Wie kann ich mir diese Werte in der Logo Anzeigen lassen, und zwar so das sie auch stimmen. Natürlich verwende ich hierfür ein Logo Analog-Eingangsmodul. Irgend etwas wird auch auf dem Display angezeigt, aber ich bekomme nicht so hin das es mit der Anzeige auf dem Füllstandsensor übereinstimmt.

Außerdem soll bei einem Schwellwert von <80% ein Alarm generiert werden, der sich ab 83% Füllstand wieder Quittieren lässt.

Kann mir jemand weiterhelfen, oder vieleicht sogar einen Schaltplan zukommen lassen?

Vilen Dank

Gruß

piffpaff


----------



## Sockenralf (12 Oktober 2010)

Hallo,

hast du die Logo schon gekauft?
Wenn nicht --> http://www.vega.com/de/3511.htm

Ansonsten musst du den Meßwert "skalieren" (wie das bei der Logo geht weiß ih leider nicht), aber die Suche hier vielleicht 

Das andere Problem braucht einen "Schwellwertschalter" mit "Hysterese"


MfG


----------



## piffpaff (13 Oktober 2010)

Klar hab ich die Logo schon auf meinem Schreibtisch stehen, und mit der soll das ganze auch ans laufen kommen.

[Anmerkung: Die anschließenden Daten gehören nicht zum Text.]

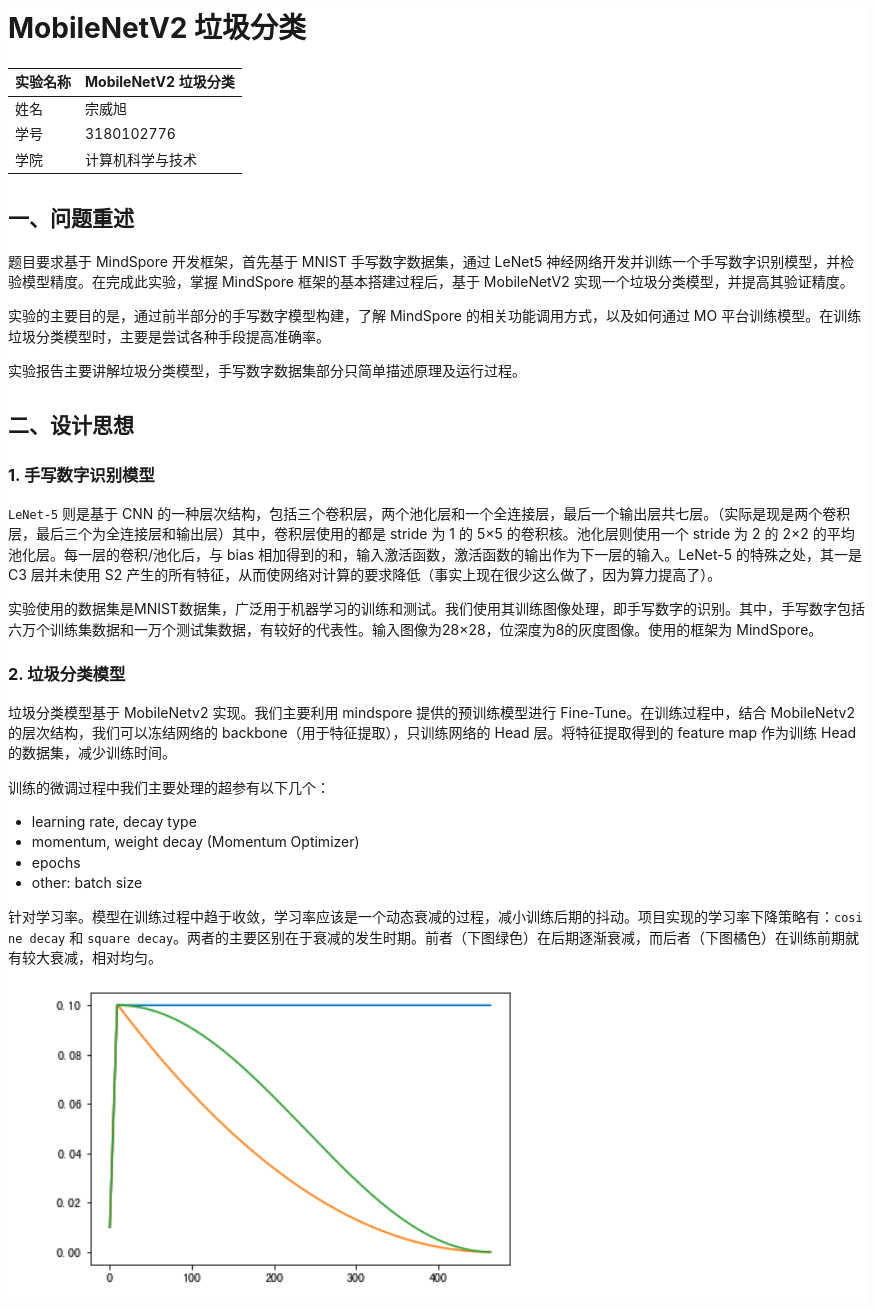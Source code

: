 # MobileNetV2 垃圾分类

| 实验名称 | MobileNetV2 垃圾分类 |
| -------- | -------------------- |
| 姓名     | 宗威旭               |
| 学号     | 3180102776           |
| 学院     | 计算机科学与技术     |

## 一、问题重述

题目要求基于 MindSpore 开发框架，首先基于 MNIST 手写数字数据集，通过 LeNet5 神经网络开发并训练一个手写数字识别模型，并检验模型精度。在完成此实验，掌握 MindSpore 框架的基本搭建过程后，基于 MobileNetV2 实现一个垃圾分类模型，并提高其验证精度。

实验的主要目的是，通过前半部分的手写数字模型构建，了解 MindSpore 的相关功能调用方式，以及如何通过 MO 平台训练模型。在训练垃圾分类模型时，主要是尝试各种手段提高准确率。

实验报告主要讲解垃圾分类模型，手写数字数据集部分只简单描述原理及运行过程。

## 二、设计思想

### 1. 手写数字识别模型

`LeNet-5` 则是基于 CNN 的一种层次结构，包括三个卷积层，两个池化层和一个全连接层，最后一个输出层共七层。（实际是现是两个卷积层，最后三个为全连接层和输出层）其中，卷积层使用的都是 stride 为 1 的 5×5 的卷积核。池化层则使用一个 stride 为 2 的 2×2 的平均池化层。每一层的卷积/池化后，与 bias 相加得到的和，输入激活函数，激活函数的输出作为下一层的输入。LeNet-5 的特殊之处，其一是 C3 层并未使用 S2 产生的所有特征，从而使网络对计算的要求降低（事实上现在很少这么做了，因为算力提高了）。

实验使用的数据集是MNIST数据集，广泛用于机器学习的训练和测试。我们使用其训练图像处理，即手写数字的识别。其中，手写数字包括六万个训练集数据和一万个测试集数据，有较好的代表性。输入图像为28×28，位深度为8的灰度图像。使用的框架为 MindSpore。

### 2. 垃圾分类模型

垃圾分类模型基于 MobileNetv2 实现。我们主要利用 mindspore 提供的预训练模型进行 Fine-Tune。在训练过程中，结合 MobileNetv2 的层次结构，我们可以冻结网络的 backbone（用于特征提取），只训练网络的 Head 层。将特征提取得到的 feature map 作为训练 Head 的数据集，减少训练时间。

训练的微调过程中我们主要处理的超参有以下几个：

* learning rate, decay type
* momentum, weight decay (Momentum Optimizer)
* epochs
* other: batch size

针对学习率。模型在训练过程中趋于收敛，学习率应该是一个动态衰减的过程，减小训练后期的抖动。项目实现的学习率下降策略有：`cosine decay` 和 `square decay`。两者的主要区别在于衰减的发生时期。前者（下图绿色）在后期逐渐衰减，而后者（下图橘色）在训练前期就有较大衰减，相对均匀。

![](./asset/m1.png)
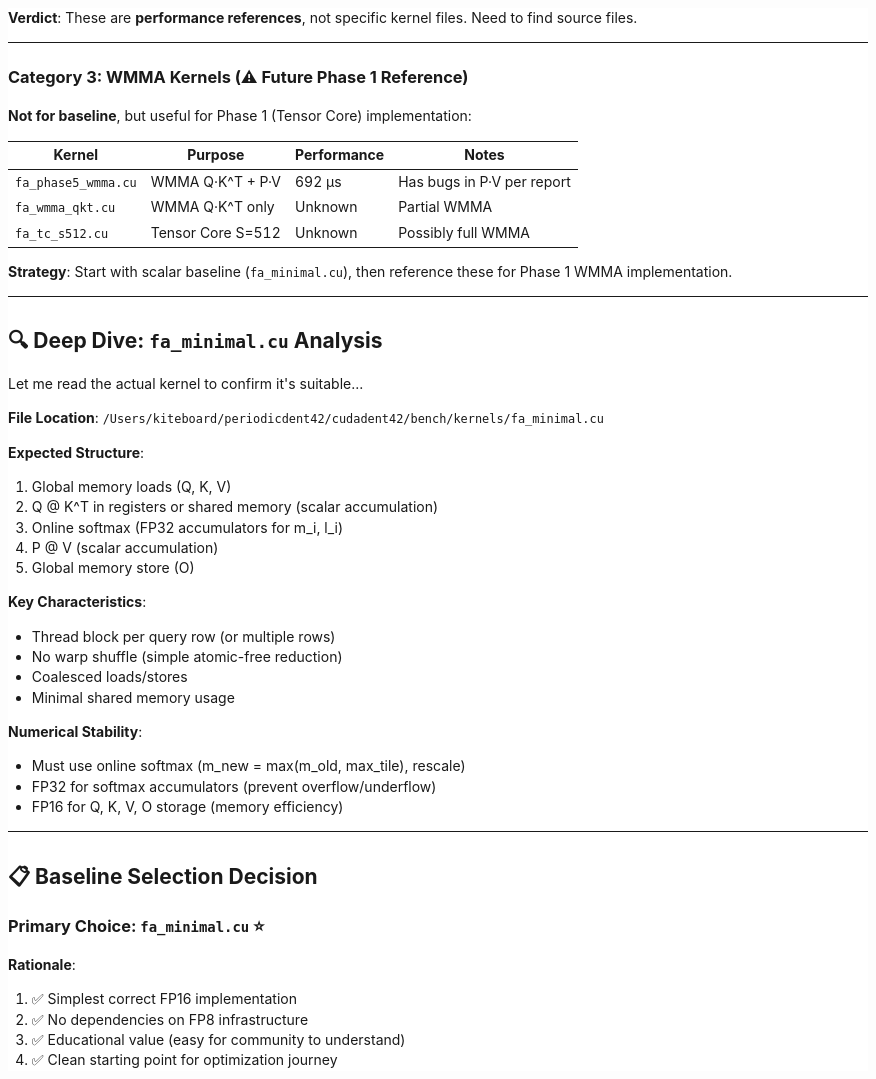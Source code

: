 **Verdict**: These are **performance references**, not specific kernel files. Need to find source files.

---

### Category 3: WMMA Kernels (⚠️ Future Phase 1 Reference)

**Not for baseline**, but useful for Phase 1 (Tensor Core) implementation:

| Kernel | Purpose | Performance | Notes |
|--------|---------|-------------|-------|
| `fa_phase5_wmma.cu` | WMMA Q·K^T + P·V | 692 µs | Has bugs in P·V per report |
| `fa_wmma_qkt.cu` | WMMA Q·K^T only | Unknown | Partial WMMA |
| `fa_tc_s512.cu` | Tensor Core S=512 | Unknown | Possibly full WMMA |

**Strategy**: Start with scalar baseline (`fa_minimal.cu`), then reference these for Phase 1 WMMA implementation.

---

## 🔍 Deep Dive: `fa_minimal.cu` Analysis

Let me read the actual kernel to confirm it's suitable...

**File Location**: `/Users/kiteboard/periodicdent42/cudadent42/bench/kernels/fa_minimal.cu`

**Expected Structure**:
1. Global memory loads (Q, K, V)
2. Q @ K^T in registers or shared memory (scalar accumulation)
3. Online softmax (FP32 accumulators for m_i, l_i)
4. P @ V (scalar accumulation)
5. Global memory store (O)

**Key Characteristics**:
- Thread block per query row (or multiple rows)
- No warp shuffle (simple atomic-free reduction)
- Coalesced loads/stores
- Minimal shared memory usage

**Numerical Stability**:
- Must use online softmax (m_new = max(m_old, max_tile), rescale)
- FP32 for softmax accumulators (prevent overflow/underflow)
- FP16 for Q, K, V, O storage (memory efficiency)

---

## 📋 Baseline Selection Decision

### **Primary Choice: `fa_minimal.cu`** ⭐

**Rationale**:
1. ✅ Simplest correct FP16 implementation
2. ✅ No dependencies on FP8 infrastructure
3. ✅ Educational value (easy for community to understand)
4. ✅ Clean starting point for optimization journey
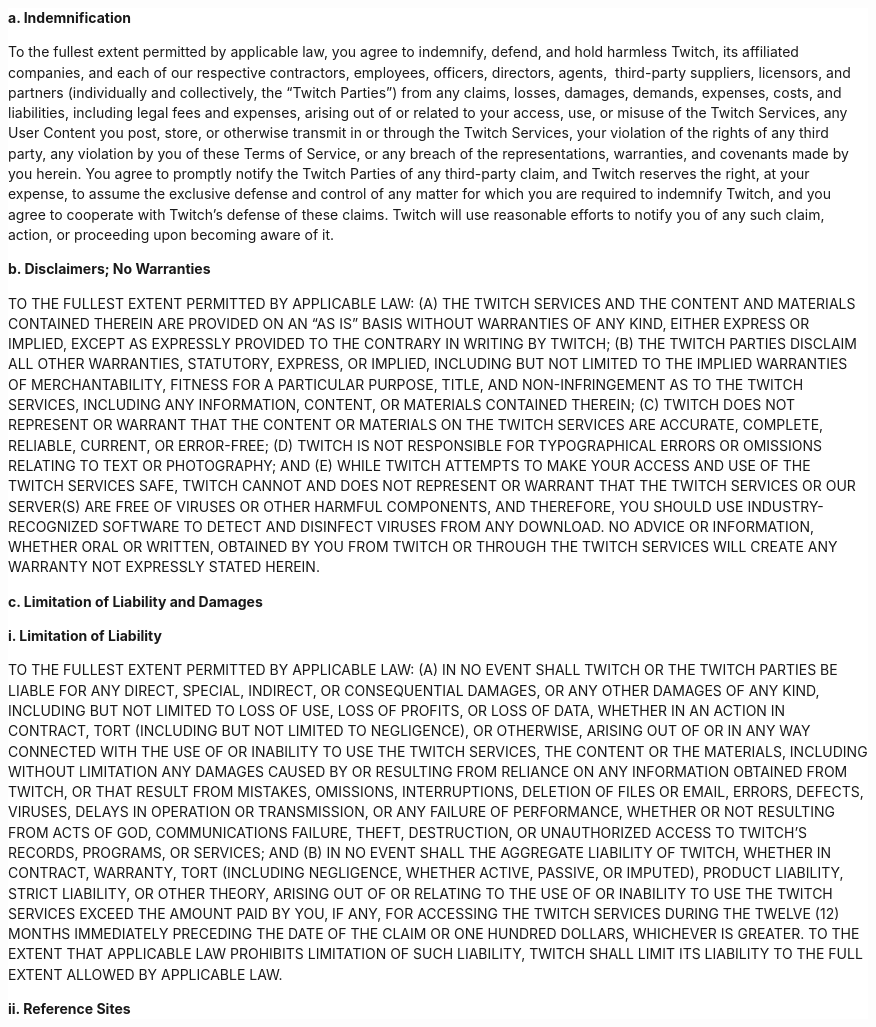 **a. Indemnification**

To the fullest extent permitted by applicable law, you agree to indemnify, defend, and hold harmless Twitch, its affiliated companies, and each of our respective contractors, employees, officers, directors, agents,  third-party suppliers, licensors, and partners (individually and collectively, the “Twitch Parties”) from any claims, losses, damages, demands, expenses, costs, and liabilities, including legal fees and expenses, arising out of or related to your access, use, or misuse of the Twitch Services, any User Content you post, store, or otherwise transmit in or through the Twitch Services, your violation of the rights of any third party, any violation by you of these Terms of Service, or any breach of the representations, warranties, and covenants made by you herein. You agree to promptly notify the Twitch Parties of any third-party claim, and Twitch reserves the right, at your expense, to assume the exclusive defense and control of any matter for which you are required to indemnify Twitch, and you agree to cooperate with Twitch’s defense of these claims. Twitch will use reasonable efforts to notify you of any such claim, action, or proceeding upon becoming aware of it.

**b. Disclaimers; No Warranties**

TO THE FULLEST EXTENT PERMITTED BY APPLICABLE LAW: (A) THE TWITCH SERVICES AND THE CONTENT AND MATERIALS CONTAINED THEREIN ARE PROVIDED ON AN “AS IS” BASIS WITHOUT WARRANTIES OF ANY KIND, EITHER EXPRESS OR IMPLIED, EXCEPT AS EXPRESSLY PROVIDED TO THE CONTRARY IN WRITING BY TWITCH; (B) THE TWITCH PARTIES DISCLAIM ALL OTHER WARRANTIES, STATUTORY, EXPRESS, OR IMPLIED, INCLUDING BUT NOT LIMITED TO THE IMPLIED WARRANTIES OF MERCHANTABILITY, FITNESS FOR A PARTICULAR PURPOSE, TITLE, AND NON-INFRINGEMENT AS TO THE TWITCH SERVICES, INCLUDING ANY INFORMATION, CONTENT, OR MATERIALS CONTAINED THEREIN; (C) TWITCH DOES NOT REPRESENT OR WARRANT THAT THE CONTENT OR MATERIALS ON THE TWITCH SERVICES ARE ACCURATE, COMPLETE, RELIABLE, CURRENT, OR ERROR-FREE; (D) TWITCH IS NOT RESPONSIBLE FOR TYPOGRAPHICAL ERRORS OR OMISSIONS RELATING TO TEXT OR PHOTOGRAPHY; AND (E) WHILE TWITCH ATTEMPTS TO MAKE YOUR ACCESS AND USE OF THE TWITCH SERVICES SAFE, TWITCH CANNOT AND DOES NOT REPRESENT OR WARRANT THAT THE TWITCH SERVICES OR OUR SERVER(S) ARE FREE OF VIRUSES OR OTHER HARMFUL COMPONENTS, AND THEREFORE, YOU SHOULD USE INDUSTRY-RECOGNIZED SOFTWARE TO DETECT AND DISINFECT VIRUSES FROM ANY DOWNLOAD. NO ADVICE OR INFORMATION, WHETHER ORAL OR WRITTEN, OBTAINED BY YOU FROM TWITCH OR THROUGH THE TWITCH SERVICES WILL CREATE ANY WARRANTY NOT EXPRESSLY STATED HEREIN.

**c. Limitation of Liability and Damages**

**i. Limitation of Liability**

TO THE FULLEST EXTENT PERMITTED BY APPLICABLE LAW: (A) IN NO EVENT SHALL TWITCH OR THE TWITCH PARTIES BE LIABLE FOR ANY DIRECT, SPECIAL, INDIRECT, OR CONSEQUENTIAL DAMAGES, OR ANY OTHER DAMAGES OF ANY KIND, INCLUDING BUT NOT LIMITED TO LOSS OF USE, LOSS OF PROFITS, OR LOSS OF DATA, WHETHER IN AN ACTION IN CONTRACT, TORT (INCLUDING BUT NOT LIMITED TO NEGLIGENCE), OR OTHERWISE, ARISING OUT OF OR IN ANY WAY CONNECTED WITH THE USE OF OR INABILITY TO USE THE TWITCH SERVICES, THE CONTENT OR THE MATERIALS, INCLUDING WITHOUT LIMITATION ANY DAMAGES CAUSED BY OR RESULTING FROM RELIANCE ON ANY INFORMATION OBTAINED FROM TWITCH, OR THAT RESULT FROM MISTAKES, OMISSIONS, INTERRUPTIONS, DELETION OF FILES OR EMAIL, ERRORS, DEFECTS, VIRUSES, DELAYS IN OPERATION OR TRANSMISSION, OR ANY FAILURE OF PERFORMANCE, WHETHER OR NOT RESULTING FROM ACTS OF GOD, COMMUNICATIONS FAILURE, THEFT, DESTRUCTION, OR UNAUTHORIZED ACCESS TO TWITCH’S RECORDS, PROGRAMS, OR SERVICES; AND (B) IN NO EVENT SHALL THE AGGREGATE LIABILITY OF TWITCH, WHETHER IN CONTRACT, WARRANTY, TORT (INCLUDING NEGLIGENCE, WHETHER ACTIVE, PASSIVE, OR IMPUTED), PRODUCT LIABILITY, STRICT LIABILITY, OR OTHER THEORY, ARISING OUT OF OR RELATING TO THE USE OF OR INABILITY TO USE THE TWITCH SERVICES EXCEED THE AMOUNT PAID BY YOU, IF ANY, FOR ACCESSING THE TWITCH SERVICES DURING THE TWELVE (12) MONTHS IMMEDIATELY PRECEDING THE DATE OF THE CLAIM OR ONE HUNDRED DOLLARS, WHICHEVER IS GREATER. TO THE EXTENT THAT APPLICABLE LAW PROHIBITS LIMITATION OF SUCH LIABILITY, TWITCH SHALL LIMIT ITS LIABILITY TO THE FULL EXTENT ALLOWED BY APPLICABLE LAW.

**ii. Reference Sites**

Das mit der Messwertskalierung ist ja genau mein Problem.

Trotzdem Danke


----------



## Bitmanipulator (13 Oktober 2010)

Die Skalierung hängt von dem ab was Deine Anzeige anzeigen soll.
Es könnte zum einen die Menge oder Füllhöhe angezeigt werden.
Geometrie des Tanks? Im einfachsten Fall kannst Du einen Dreisatz drauf anwenden.


----------



## Verpolt (13 Oktober 2010)

Hallo,

in der Logo-Hilfe gibts was




LG


----------



## lorenz2512 (14 Oktober 2010)

hallo,
hier mal ein Beispiel.


----------



## piffpaff (14 Oktober 2010)

Danke für die Hilfe,

jetzt hab ich es hin bekommen.


Gruß

piffpaff


----------